New York prosecutors accused a teenager of swapping 75 SIMs and stealing USD1mn from victims who were targeted because they own cryptocurrency.

Rocco Research repeated their annual survey of which vendors are best for detecting simboxes. The winners were Araxxe, LATRO and SIGOS.

The GSMA published ‘best practice’ on how to prevent mobile money fraud, but their advice was thin.

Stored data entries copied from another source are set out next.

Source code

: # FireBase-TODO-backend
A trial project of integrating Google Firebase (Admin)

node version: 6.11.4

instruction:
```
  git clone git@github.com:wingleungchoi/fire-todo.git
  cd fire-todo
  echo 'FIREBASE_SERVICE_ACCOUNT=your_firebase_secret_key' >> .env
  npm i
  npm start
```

Leading vendor Subex agreed to connect all customers of their ROC fraud management system to the RAG Wangiri Blockchain. They descirbed the anti-wangiri consortium as “a great opportunity for the industry to come together and move collectively against fraud”.

All Year Long

Huawei, SIM swaps, the (painful) transition to business assurance, and high-level corruption were major recurring themes of conversation during 2019, but there was one topic that generated headlines all around the world, every single month. There were many regulatory warnings and plenty of adverse press for wangiri fraud attacks, where con artists leave a missed call for customers in the hope they will dial back to an expensive destination. These are just some of the wangiri articles published by Commsrisk during 2019:

If wangiri proves anything, it is that the supposedly hectic change of pace in telcos is not leading us to fix some old and familiar problems. Wangiri has caused massive reputational harm for telcos, with the result that ordinary people around the world now know the Japanese for ‘one cut’. Despite this, there are still many telcos that only offer excuses when challenged by the media and the public.

The telecoms industry is passing through a turbulent period, but too many professionals are still relying on old and inadequate mitigation techniques to address problems that have persisted even longer. Customers are losing their patience with telcos, and criminals often shame us by eagerly and effectively adopting new technology whilst successfully corrupting our staff. 2019 was a rough year in many respects, but it showed we can and must do better in 2020.